User Interface and Experience: The Downside
Despite the lower fees and higher security decentralized exchanges provide, they are still a long way from being considered the optimal way of trading digital assets. A well-known issue with decentralized exchanges is that they are not “noob-friendly”, meaning that people who are just learning about cryptocurrencies and would like to become market participants will have a hard time figuring out the mechanics and moving along the steep learning curve. A quick example of this would be the lack of market orders available on DEXs, which can hurt a large proportion of inexperienced traders, as they would instead be placing limit orders below the market price, and of course, more knowledgeable traders take advantage of this by either watching the books or setting up bots and making profits from arbitraging.
Listings: The Upside
When it comes to listings, centralized exchanges tend to have relatively high fees, although exchanges do not make this information public, sources have reported that Binance has charged up to $2.6M for listing a coin. This does not predicate fairness, and smaller projects stand at a disadvantage despite the technology, concept or team behind the project.
Decentralized exchanges ‘list’ any token as long as there is a supply and demand for them. Theoretically, an individual would be able to insert all the information of a token (decimals, ticker and contract address) and create a supply of that token on a DEX. This does not involve the exchange and ensures that tokens get listed based on the community’s interest and demand, rather than the exchange’s own agenda.
To conclude, today’s exchanges are faced with a plethora of issues, regardless of whether they are centralized or decentralized. Perhaps one exception could be made with the development of Binance’s own decentralized exchange, which does look promising.
Centralized exchanges pose a clear threat to all of their user’s funds, which is extremely dangerous especially for new users who opt for these centralized exchanges, as their user-interface is simpler to operate than their decentralized counterpart. However, we have looked into the fact that security is not the only issue, and that many of these exchanges have advantages and disadvantages from a financial point of view. An optimal exchange should be charging a small, flat fee for withdrawing tokens in order to attract as many customers as possible, instead of driving them away and developing a reputation, as HitBTC has done. Furthermore, we have seen how decentralized exchanges can help cut out middlemen fees due to their peer-to-peer nature, this is something which all exchanges should strive for. It is clear that neither of these exchange-types have the answer which users are looking for, and it is therefore why perhaps a hybrid solution where the best aspects of each exchange-type were considered and applied, would strive most in today’s market.
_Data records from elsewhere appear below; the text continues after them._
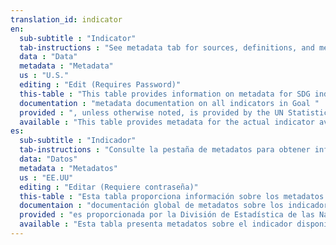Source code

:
 ```yaml
---
translation_id: indicator
en:
  sub-subtitle : "Indicator"
  tab-instructions : "See metadata tab for sources, definitions, and methodology information"
  data : "Data"
  metadata : "Metadata"
  us : "U.S."
  editing : "Edit (Requires Password)"
  this-table : "This table provides information on metadata for SDG indicators as defined by the United Nations Statistical Commission. Complete global "
  documentation : "metadata documentation on all indicators in Goal "
  provided : ", unless otherwise noted, is provided by the UN Statistics Division."
  available : "This table provides metadata for the actual indicator available from U.S. statistics closest to the corresponding global SDG indicator. Please note that even when the global SDG indicator is fully available from U.S. statistics, this table should be consulted for information on national methodology and other US-specific metadata information."
es:
  sub-subtitle : "Indicador"
  tab-instructions : "Consulte la pestaña de metadatos para obtener información sobre fuentes, definiciones y metodología"
  data: "Datos"
  metadata : "Metadatos"
  us : "EE.UU"
  editing : "Editar (Requiere contraseña)"
  this-table : "Esta tabla proporciona información sobre los metadatos para los indicadores SDG definidos por el UNSC. Completa "
  documentaion : "documentación global de metadatos sobre los indicadores en el Objetivo"
  provided : "es proporcionada por la División de Estadística de las Naciones Unidas."
  available : "Esta tabla presenta metadatos sobre el indicador disponible de las estadísticas de Estados Unidos más cercano al indicador SDG global correspondiente. Tenga en cuenta que incluso cuando el indicador SDG global está totalmente disponible, esta tabla debe consultarse para obtener información sobre la metodología nacional e información relacionada."
---
```

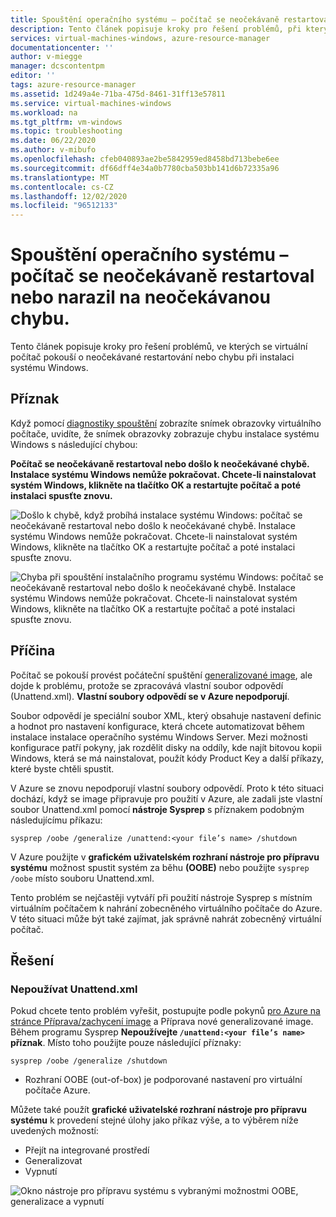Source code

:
 ```yaml
---
title: Spouštění operačního systému – počítač se neočekávaně restartoval nebo narazil na neočekávanou chybu.
description: Tento článek popisuje kroky pro řešení problémů, při kterých při instalaci systému Windows dojde k neočekávanému restartování nebo chybě virtuálního počítače.
services: virtual-machines-windows, azure-resource-manager
documentationcenter: ''
author: v-miegge
manager: dcscontentpm
editor: ''
tags: azure-resource-manager
ms.assetid: 1d249a4e-71ba-475d-8461-31ff13e57811
ms.service: virtual-machines-windows
ms.workload: na
ms.tgt_pltfrm: vm-windows
ms.topic: troubleshooting
ms.date: 06/22/2020
ms.author: v-mibufo
ms.openlocfilehash: cfeb040893ae2be5842959ed8458bd713bebe6ee
ms.sourcegitcommit: df66dff4e34a0b7780cba503bb141d6b72335a96
ms.translationtype: MT
ms.contentlocale: cs-CZ
ms.lasthandoff: 12/02/2020
ms.locfileid: "96512133"
---
```

# <a name="os-start-up--computer-restarted-unexpectedly-or-encountered-an-unexpected-error"></a>Spouštění operačního systému – počítač se neočekávaně restartoval nebo narazil na neočekávanou chybu.

Tento článek popisuje kroky pro řešení problémů, ve kterých se virtuální počítač pokouší o neočekávané restartování nebo chybu při instalaci systému Windows.

## <a name="symptom"></a>Příznak

Když pomocí [diagnostiky spouštění](./boot-diagnostics.md) zobrazíte snímek obrazovky virtuálního počítače, uvidíte, že snímek obrazovky zobrazuje chybu instalace systému Windows s následující chybou:

**Počítač se neočekávaně restartoval nebo došlo k neočekávané chybě. Instalace systému Windows nemůže pokračovat. Chcete-li nainstalovat systém Windows, klikněte na tlačítko OK a restartujte počítač a poté instalaci spusťte znovu.**

![Došlo k chybě, když probíhá instalace systému Windows: počítač se neočekávaně restartoval nebo došlo k neočekávané chybě. Instalace systému Windows nemůže pokračovat. Chcete-li nainstalovat systém Windows, klikněte na tlačítko OK a restartujte počítač a poté instalaci spusťte znovu.](./media/unexpected-restart-error-during-vm-boot/1.png)
 
![Chyba při spouštění instalačního programu systému Windows: počítač se neočekávaně restartoval nebo došlo k neočekávané chybě. Instalace systému Windows nemůže pokračovat. Chcete-li nainstalovat systém Windows, klikněte na tlačítko OK a restartujte počítač a poté instalaci spusťte znovu.](./media/unexpected-restart-error-during-vm-boot/2.png)

## <a name="cause"></a>Příčina

Počítač se pokouší provést počáteční spuštění [generalizované image](/windows-hardware/manufacture/desktop/sysprep--generalize--a-windows-installation), ale dojde k problému, protože se zpracovává vlastní soubor odpovědí (Unattend.xml). **Vlastní soubory odpovědí se v Azure nepodporují**. 

Soubor odpovědí je speciální soubor XML, který obsahuje nastavení definic a hodnot pro nastavení konfigurace, která chcete automatizovat během instalace instalace operačního systému Windows Server. Mezi možnosti konfigurace patří pokyny, jak rozdělit disky na oddíly, kde najít bitovou kopii Windows, která se má nainstalovat, použít kódy Product Key a další příkazy, které byste chtěli spustit.

V Azure se znovu nepodporují vlastní soubory odpovědí. Proto k této situaci dochází, když se image připravuje pro použití v Azure, ale zadali jste vlastní soubor Unattend.xml pomocí **nástroje Sysprep** s příznakem podobným následujícímu příkazu:

`sysprep /oobe /generalize /unattend:<your file’s name> /shutdown`

V Azure použijte v **grafickém uživatelském rozhraní nástroje pro přípravu systému** možnost spustit systém za běhu **(OOBE)** nebo použijte `sysprep /oobe` místo souboru Unattend.xml.

Tento problém se nejčastěji vytváří při použití nástroje Sysprep s místním virtuálním počítačem k nahrání zobecněného virtuálního počítače do Azure. V této situaci může být také zajímat, jak správně nahrát zobecněný virtuální počítač.

## <a name="solution"></a>Řešení

### <a name="do-not-use-unattendxml"></a>Nepoužívat Unattend.xml

Pokud chcete tento problém vyřešit, postupujte podle pokynů [pro Azure na stránce Příprava/zachycení image](../windows/upload-generalized-managed.md) a Příprava nové generalizované image. Během programu Sysprep **Nepoužívejte `/unattend:<your file’s name>` příznak**. Místo toho použijte pouze následující příznaky:

`sysprep /oobe /generalize /shutdown`

- Rozhraní OOBE (out-of-box) je podporované nastavení pro virtuální počítače Azure.

Můžete také použít **grafické uživatelské rozhraní nástroje pro přípravu systému** k provedení stejné úlohy jako příkaz výše, a to výběrem níže uvedených možností:

- Přejít na integrované prostředí
- Generalizovat
- Vypnutí
 
![Okno nástroje pro přípravu systému s vybranými možnostmi OOBE, generalizace a vypnutí](./media/unexpected-restart-error-during-vm-boot/3.png)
A centralized/decentralized hybrid could, in theory, provide the security features which decentralized users benefit from, all while having access to a simplified, user-friendly interface. Centralized exchange users could opt to, at any point, transfer all of their funds from their hot, centralized wallets into their cold, decentralized wallets. This would result in full protection of the user’s funds, regardless whether the centralized exchange was hacked, and private keys obtained. User funds will now be in a cold wallet, which only the user can unlock with their own private key. Lastly, it is worth noting that if we are to bring blockchain, cryptocurrency and trading to the mainstream, we will need to find a way to propagate instant finality. In a system which directly combats banks, settlement times and fees, this is one of the most important aspects. Users are turned off by having to wait for “x” amount of confirmed blocks before they can access their funds, however, there are a few projects in the works which strive for either extremely fast or instant finality on the blockchain ( e.g. Cosmos ).